GET /healthz 200 OK, body ok (plain text). For uptime monitoring.
* * 404, no body. The path is not echoed.

No CORS, no OPTIONS handling. Edge rate limit returns 429 before the Worker is invoked (see below).

Request body (schema 1)

The wire schema is defined jointly by sbpp/sourcebans-pp#1126 and this repo's schema/1.lock.json. The lock file is the positional source of truth for the AE blob/double/bit layout; the panel issue is the source of truth for the wire field set.

{
  "schema": 1,
  "instance_id": "8f6c5b…",
  "panel": {
    "version": "2.0.0",
    "git": "abc1234",
    "dev": false,
    "theme": "default"
  },
  "env": {
    "php": "8.2",
    "db_engine": "mariadb",
    "db_version": "10.11",
    "web_server": "apache",
    "os_family": "linux"
  },
  "scale": {
    "admins": 12,
    "servers_enabled": 7,
    "bans_active": 2847,
    "bans_total": 18394,
    "comms_active": 412,
    "comms_total": 5108,
    "submissions_30d": 23,
    "protests_30d": 0
  },
  "features": {
    "submit": true,
    "protest": true,
    "comms": true,
    "kickit": false,
    "exportpublic": false,
    "publiccomments": false,
    "steamlogin": true,
    "normallogin": true,
    "groupbanning": false,
    "friendsbanning": false,
    "adminrehashing": true,
    "smtp_configured": true,
    "steam_api_key_set": true,
    "geoip_present": true
  }
}

Only schema and instance_id are required. Every other field is .optional() in the validator (forward-compat optionality rule). Unknown top-level keys pass through and are captured into the extras blob.

Response

  • 204 No Content on success — no body.
  • 400 { "error": "schema_not_supported" } for unknown / missing / non-numeric schema.
  • 400 { "error": "schema_invalid" } for shape mismatches inside a known schema.
  • 400 { "error": "invalid_json" } for malformed JSON bodies.
  • 404 (no body) for everything else.
  • 429 from Cloudflare's edge for rate-limited clients (the Worker isn't invoked).

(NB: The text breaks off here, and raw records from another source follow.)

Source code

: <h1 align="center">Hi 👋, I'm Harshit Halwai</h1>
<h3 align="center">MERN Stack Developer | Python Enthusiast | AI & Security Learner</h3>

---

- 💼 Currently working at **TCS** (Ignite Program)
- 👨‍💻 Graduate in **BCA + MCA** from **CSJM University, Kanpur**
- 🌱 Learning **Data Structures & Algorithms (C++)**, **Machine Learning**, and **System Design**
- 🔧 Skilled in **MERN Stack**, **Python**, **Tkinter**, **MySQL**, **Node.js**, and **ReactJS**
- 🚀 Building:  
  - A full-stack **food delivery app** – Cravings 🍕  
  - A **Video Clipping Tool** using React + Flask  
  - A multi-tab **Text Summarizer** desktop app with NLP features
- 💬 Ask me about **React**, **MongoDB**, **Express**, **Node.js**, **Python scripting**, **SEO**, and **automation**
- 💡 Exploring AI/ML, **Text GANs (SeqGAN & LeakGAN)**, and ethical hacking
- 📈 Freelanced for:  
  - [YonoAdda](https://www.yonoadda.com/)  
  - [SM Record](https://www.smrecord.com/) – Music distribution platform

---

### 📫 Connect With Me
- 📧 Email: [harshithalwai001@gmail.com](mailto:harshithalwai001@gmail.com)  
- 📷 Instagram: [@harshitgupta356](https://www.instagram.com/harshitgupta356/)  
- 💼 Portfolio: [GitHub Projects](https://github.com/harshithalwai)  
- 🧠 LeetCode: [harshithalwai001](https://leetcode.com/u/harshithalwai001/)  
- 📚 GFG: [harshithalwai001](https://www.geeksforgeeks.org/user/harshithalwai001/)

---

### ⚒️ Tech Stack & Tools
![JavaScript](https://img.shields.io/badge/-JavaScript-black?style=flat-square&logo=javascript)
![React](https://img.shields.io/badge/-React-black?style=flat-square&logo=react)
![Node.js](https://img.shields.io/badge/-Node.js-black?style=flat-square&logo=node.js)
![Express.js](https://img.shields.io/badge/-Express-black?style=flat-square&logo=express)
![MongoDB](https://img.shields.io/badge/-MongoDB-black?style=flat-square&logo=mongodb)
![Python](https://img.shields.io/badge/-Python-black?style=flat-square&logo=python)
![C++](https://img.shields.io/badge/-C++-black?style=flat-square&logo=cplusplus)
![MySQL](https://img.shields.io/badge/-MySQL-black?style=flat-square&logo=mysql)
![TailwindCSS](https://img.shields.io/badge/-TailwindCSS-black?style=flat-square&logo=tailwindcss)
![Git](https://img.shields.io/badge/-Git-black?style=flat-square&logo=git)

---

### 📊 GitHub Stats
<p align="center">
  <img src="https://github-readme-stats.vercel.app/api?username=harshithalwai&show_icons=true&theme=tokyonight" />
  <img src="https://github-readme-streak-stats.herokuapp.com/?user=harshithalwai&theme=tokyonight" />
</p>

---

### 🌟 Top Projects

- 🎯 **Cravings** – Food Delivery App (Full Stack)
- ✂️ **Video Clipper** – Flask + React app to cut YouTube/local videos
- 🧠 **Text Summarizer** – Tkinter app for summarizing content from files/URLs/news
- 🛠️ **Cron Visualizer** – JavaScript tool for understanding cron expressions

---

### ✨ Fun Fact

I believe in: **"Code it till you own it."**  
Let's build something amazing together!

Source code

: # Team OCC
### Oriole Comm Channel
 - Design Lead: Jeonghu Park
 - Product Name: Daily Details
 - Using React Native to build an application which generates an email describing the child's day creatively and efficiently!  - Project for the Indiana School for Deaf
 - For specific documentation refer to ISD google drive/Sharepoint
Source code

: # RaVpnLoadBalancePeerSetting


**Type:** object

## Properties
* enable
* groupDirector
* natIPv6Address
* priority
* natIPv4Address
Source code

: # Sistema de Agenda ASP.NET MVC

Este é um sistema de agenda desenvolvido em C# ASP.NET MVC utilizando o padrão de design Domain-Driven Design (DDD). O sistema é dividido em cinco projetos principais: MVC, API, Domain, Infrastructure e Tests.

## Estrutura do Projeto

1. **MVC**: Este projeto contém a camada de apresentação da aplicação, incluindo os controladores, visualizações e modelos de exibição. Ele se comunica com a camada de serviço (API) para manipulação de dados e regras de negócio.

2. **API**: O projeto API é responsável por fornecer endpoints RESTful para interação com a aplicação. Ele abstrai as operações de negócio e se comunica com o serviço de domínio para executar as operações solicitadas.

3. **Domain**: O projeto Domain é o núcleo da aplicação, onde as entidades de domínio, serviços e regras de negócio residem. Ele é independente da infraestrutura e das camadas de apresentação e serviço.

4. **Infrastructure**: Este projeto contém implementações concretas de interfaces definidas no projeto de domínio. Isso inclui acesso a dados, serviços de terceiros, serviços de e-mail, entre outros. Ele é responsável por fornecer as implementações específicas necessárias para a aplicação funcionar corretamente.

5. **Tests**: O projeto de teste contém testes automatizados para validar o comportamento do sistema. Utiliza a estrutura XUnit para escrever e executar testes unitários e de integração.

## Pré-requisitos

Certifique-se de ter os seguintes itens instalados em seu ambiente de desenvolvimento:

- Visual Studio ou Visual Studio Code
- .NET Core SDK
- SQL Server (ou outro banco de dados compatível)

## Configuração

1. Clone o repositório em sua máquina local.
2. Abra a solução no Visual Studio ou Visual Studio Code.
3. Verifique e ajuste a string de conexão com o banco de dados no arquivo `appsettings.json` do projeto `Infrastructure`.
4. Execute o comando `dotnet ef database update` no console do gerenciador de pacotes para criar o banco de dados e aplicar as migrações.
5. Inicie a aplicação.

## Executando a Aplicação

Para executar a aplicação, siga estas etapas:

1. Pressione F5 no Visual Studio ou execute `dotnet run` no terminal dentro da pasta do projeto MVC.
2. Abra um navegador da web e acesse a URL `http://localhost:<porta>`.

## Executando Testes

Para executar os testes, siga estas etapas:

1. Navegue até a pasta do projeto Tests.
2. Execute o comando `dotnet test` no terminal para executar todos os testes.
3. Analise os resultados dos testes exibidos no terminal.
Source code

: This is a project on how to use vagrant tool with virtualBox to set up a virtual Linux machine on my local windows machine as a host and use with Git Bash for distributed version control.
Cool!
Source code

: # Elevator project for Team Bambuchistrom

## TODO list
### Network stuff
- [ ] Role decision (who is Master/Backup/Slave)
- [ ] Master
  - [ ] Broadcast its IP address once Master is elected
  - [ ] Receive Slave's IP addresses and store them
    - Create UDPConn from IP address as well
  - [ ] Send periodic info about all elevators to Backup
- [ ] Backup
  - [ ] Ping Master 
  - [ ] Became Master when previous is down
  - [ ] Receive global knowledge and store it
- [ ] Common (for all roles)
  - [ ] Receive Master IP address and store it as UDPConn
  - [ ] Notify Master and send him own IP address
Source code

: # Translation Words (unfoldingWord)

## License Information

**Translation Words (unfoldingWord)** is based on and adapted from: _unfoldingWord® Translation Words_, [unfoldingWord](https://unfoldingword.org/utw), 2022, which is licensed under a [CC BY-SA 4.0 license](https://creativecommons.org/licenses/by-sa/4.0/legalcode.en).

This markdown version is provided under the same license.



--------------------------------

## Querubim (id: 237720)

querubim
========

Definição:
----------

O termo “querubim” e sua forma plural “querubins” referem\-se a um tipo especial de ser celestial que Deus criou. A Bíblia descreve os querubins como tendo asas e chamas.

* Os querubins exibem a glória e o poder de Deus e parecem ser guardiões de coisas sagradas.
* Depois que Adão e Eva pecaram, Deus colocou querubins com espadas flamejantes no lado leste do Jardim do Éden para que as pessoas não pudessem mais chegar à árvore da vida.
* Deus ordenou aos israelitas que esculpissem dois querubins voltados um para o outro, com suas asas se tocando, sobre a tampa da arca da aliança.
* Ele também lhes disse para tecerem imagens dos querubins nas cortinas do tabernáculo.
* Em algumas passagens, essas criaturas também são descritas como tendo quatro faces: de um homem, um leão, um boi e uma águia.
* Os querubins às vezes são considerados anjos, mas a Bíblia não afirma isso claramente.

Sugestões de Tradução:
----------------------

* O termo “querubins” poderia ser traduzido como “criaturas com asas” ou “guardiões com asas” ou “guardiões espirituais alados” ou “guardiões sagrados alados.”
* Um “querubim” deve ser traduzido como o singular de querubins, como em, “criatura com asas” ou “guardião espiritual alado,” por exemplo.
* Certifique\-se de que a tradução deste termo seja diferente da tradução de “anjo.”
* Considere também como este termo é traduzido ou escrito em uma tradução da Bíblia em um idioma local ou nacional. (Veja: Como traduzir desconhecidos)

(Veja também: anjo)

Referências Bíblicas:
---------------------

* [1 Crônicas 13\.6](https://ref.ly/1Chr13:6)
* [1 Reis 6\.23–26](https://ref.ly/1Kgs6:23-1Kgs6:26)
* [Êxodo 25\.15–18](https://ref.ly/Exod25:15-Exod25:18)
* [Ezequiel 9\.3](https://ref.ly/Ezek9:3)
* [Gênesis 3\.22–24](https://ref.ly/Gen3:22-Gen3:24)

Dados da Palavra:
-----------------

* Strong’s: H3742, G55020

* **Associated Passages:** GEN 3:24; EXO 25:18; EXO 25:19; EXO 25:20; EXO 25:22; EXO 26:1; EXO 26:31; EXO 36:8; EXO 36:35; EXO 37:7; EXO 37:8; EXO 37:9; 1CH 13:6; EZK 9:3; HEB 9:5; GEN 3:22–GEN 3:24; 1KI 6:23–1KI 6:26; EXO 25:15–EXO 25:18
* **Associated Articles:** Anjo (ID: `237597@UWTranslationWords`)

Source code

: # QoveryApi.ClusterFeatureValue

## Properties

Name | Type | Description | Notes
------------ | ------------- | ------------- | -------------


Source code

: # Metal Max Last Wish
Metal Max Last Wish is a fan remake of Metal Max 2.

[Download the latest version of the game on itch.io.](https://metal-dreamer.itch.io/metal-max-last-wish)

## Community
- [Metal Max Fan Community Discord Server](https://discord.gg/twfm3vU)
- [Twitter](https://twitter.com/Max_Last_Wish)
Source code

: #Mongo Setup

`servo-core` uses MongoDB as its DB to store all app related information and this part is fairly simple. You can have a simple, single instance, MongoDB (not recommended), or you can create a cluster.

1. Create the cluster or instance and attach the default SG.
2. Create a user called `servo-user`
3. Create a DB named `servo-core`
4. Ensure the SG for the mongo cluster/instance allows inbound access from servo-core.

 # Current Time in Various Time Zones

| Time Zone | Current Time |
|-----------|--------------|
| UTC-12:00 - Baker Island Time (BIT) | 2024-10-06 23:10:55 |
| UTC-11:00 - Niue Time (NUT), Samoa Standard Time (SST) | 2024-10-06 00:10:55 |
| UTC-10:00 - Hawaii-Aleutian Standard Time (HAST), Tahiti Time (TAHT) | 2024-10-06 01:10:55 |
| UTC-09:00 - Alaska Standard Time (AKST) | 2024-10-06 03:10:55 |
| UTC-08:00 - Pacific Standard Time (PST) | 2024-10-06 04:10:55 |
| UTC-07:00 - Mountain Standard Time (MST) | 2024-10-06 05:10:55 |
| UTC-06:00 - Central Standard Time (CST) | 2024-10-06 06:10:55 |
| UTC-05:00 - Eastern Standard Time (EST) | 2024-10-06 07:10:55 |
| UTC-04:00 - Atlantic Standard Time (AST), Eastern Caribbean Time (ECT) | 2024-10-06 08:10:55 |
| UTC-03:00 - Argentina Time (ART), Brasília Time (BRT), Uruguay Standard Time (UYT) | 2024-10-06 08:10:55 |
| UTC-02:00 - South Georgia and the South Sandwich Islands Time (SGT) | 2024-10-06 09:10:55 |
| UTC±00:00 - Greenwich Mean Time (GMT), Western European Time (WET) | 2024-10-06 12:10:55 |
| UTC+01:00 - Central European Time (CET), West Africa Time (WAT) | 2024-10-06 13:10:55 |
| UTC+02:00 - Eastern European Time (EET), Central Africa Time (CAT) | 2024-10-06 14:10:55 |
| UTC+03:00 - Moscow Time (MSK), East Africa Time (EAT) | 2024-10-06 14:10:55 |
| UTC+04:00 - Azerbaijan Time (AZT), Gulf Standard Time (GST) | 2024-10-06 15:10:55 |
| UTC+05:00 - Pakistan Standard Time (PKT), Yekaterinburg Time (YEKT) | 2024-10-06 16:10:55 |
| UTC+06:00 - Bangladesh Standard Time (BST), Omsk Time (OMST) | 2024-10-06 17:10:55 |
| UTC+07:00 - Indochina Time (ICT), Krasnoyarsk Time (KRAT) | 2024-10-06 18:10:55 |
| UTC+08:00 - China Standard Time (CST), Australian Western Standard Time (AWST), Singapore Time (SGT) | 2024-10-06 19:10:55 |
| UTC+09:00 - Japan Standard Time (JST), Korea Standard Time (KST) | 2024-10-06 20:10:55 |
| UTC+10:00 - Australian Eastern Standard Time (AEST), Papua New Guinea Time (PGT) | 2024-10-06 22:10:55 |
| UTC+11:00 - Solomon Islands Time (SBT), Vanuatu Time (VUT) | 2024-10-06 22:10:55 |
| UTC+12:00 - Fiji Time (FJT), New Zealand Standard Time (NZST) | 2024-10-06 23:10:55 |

Privacy / anonymity contract

The Worker MUST NOT persist or log any of the following, full stop. This is the load-bearing trust contract from sbpp/sourcebans-pp#1126:

  • CF-Connecting-IP / CF-Connecting-IPv6 header values
  • X-Forwarded-For / X-Real-IP header values
  • True-Client-IP (Enterprise plan; banned to be safe)
  • CF-Pseudo-IPv4 header value
  • request.cf.city, request.cf.latitude, request.cf.longitude, request.cf.region, request.cf.regionCode, request.cf.postalCode, request.cf.metroCode, request.cf.timezone
  • TLS fingerprints

request.cf.colo (the edge node id) is allowed — it identifies our edge, not the client.

The Worker is structured so the AE data point is built only from the validated body. Headers and request.cf are never read on the ingest path. That makes "no IP data path" the default, not an opt-in. The IP-stripping middleware (src/strip-ip.ts) is a guard rail that documents the contract and exposes a test helper (assertNoIpFields) that the IP-leak test in test/ip-leak.test.ts calls on every captured writeDataPoint argument.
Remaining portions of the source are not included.